**WHAT TO WORK ON**
From the first line of the entries below through the line bearing "La deuxième méthode, getRequiredFoodAmount(), ne", write out each line exactly. Omit pictures.

**DATA FOR THIS EXERCISE**
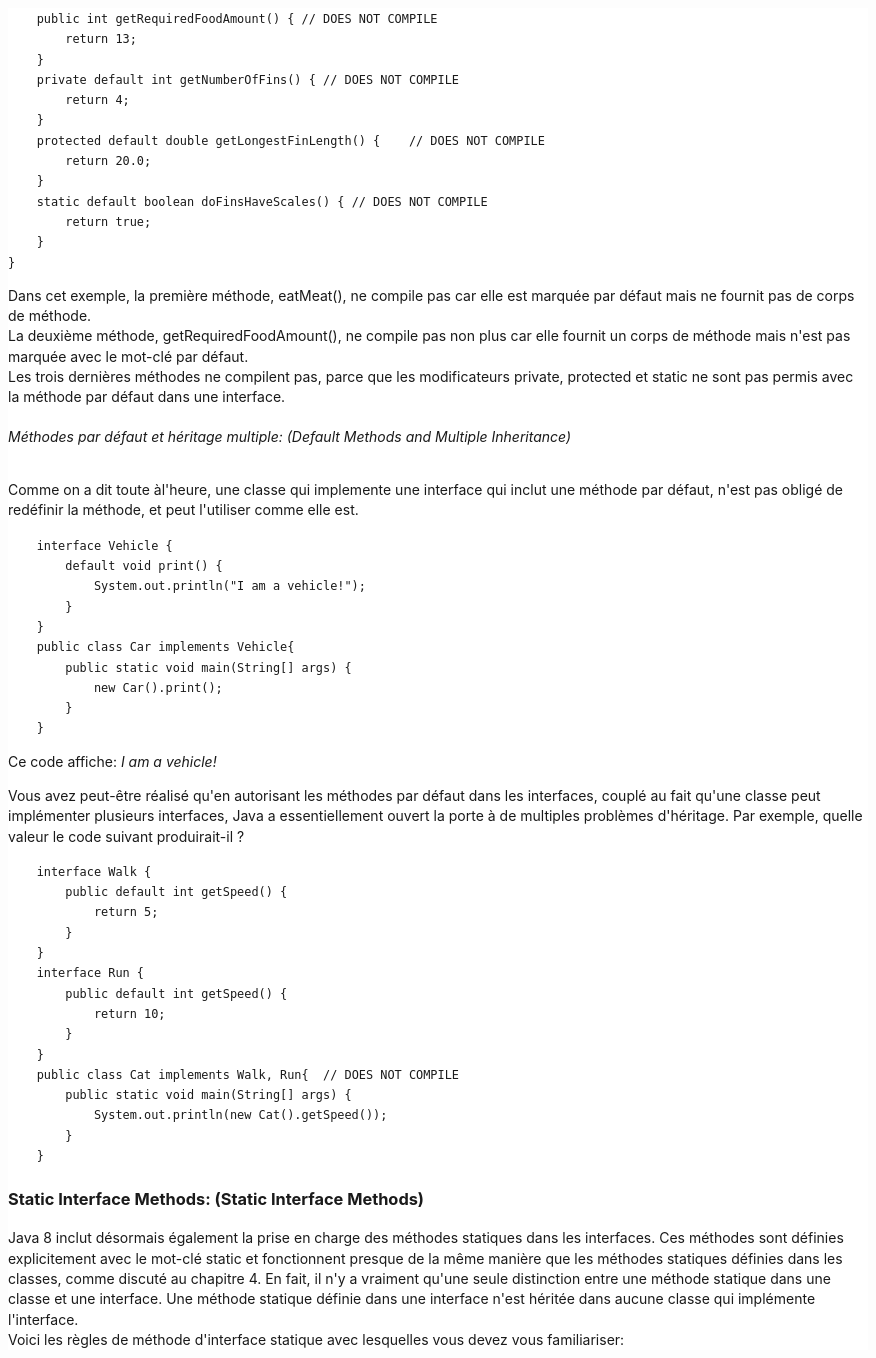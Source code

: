 		public int getRequiredFoodAmount() { // DOES NOT COMPILE
			return 13;
		}
		private default int getNumberOfFins() {	// DOES NOT COMPILE
			return 4;
		}
		protected default double getLongestFinLength() {	// DOES NOT COMPILE
			return 20.0;
		}
		static default boolean doFinsHaveScales() {	// DOES NOT COMPILE
			return true;
		}
	}
Dans cet exemple, la première méthode, eatMeat(), ne compile pas car elle est marquée par défaut mais ne fournit pas de corps de méthode.  
La deuxième méthode, getRequiredFoodAmount(), ne compile pas non plus car elle fournit un corps de méthode mais n'est pas marquée avec le mot-clé par défaut.  
Les trois dernières méthodes ne compilent pas, parce que les modificateurs private, protected et static ne sont pas permis avec la méthode par défaut dans une interface.  
###### Méthodes par défaut et héritage multiple: (Default Methods and Multiple Inheritance)
Comme on a dit toute àl'heure, une classe qui implemente une interface qui inclut une méthode par défaut, n'est pas obligé de redéfinir la méthode, et peut l'utiliser comme elle est.  

		interface Vehicle {
			default void print() {
				System.out.println("I am a vehicle!");
			}
		}
		public class Car implements Vehicle{
			public static void main(String[] args) {
				new Car().print();
			}
		}  
Ce code affiche: *I am a vehicle!*

Vous avez peut-être réalisé qu'en autorisant les méthodes par défaut dans les interfaces, couplé au fait qu'une classe peut implémenter plusieurs interfaces, Java a essentiellement ouvert la porte à de multiples problèmes d'héritage. Par exemple, quelle valeur le code suivant produirait-il ?  

		interface Walk {
			public default int getSpeed() {
				return 5;
			}
		}
		interface Run {
			public default int getSpeed() {
				return 10;
			}
		}
		public class Cat implements Walk, Run{	// DOES NOT COMPILE
			public static void main(String[] args) {
				System.out.println(new Cat().getSpeed());
			}
		}  
### Static Interface Methods: (Static Interface Methods)    
Java 8 inclut désormais également la prise en charge des méthodes statiques dans les interfaces. Ces méthodes sont définies explicitement avec le mot-clé static et fonctionnent presque de la même manière que les méthodes statiques définies dans les classes, comme discuté au chapitre 4. En fait, il n'y a vraiment qu'une seule distinction entre une méthode statique dans une classe et une interface. Une méthode statique définie dans une interface n'est héritée dans aucune classe qui implémente l'interface.    
Voici les règles de méthode d'interface statique avec lesquelles vous devez vous familiariser:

**ANSWER TO THE PROBLEM**
Source code

: 		public int getRequiredFoodAmount() { // DOES NOT COMPILE
			return 13;
		}
		private default int getNumberOfFins() {	// DOES NOT COMPILE
			return 4;
		}
		protected default double getLongestFinLength() {	// DOES NOT COMPILE
			return 20.0;
		}
		static default boolean doFinsHaveScales() {	// DOES NOT COMPILE
			return true;
		}
	}
Dans cet exemple, la première méthode, eatMeat(), ne compile pas car elle est marquée par défaut mais ne fournit pas de corps de méthode.  
La deuxième méthode, getRequiredFoodAmount(), ne compile pas non plus car elle fournit un corps de méthode mais n'est pas marquée avec le mot-clé par défaut.  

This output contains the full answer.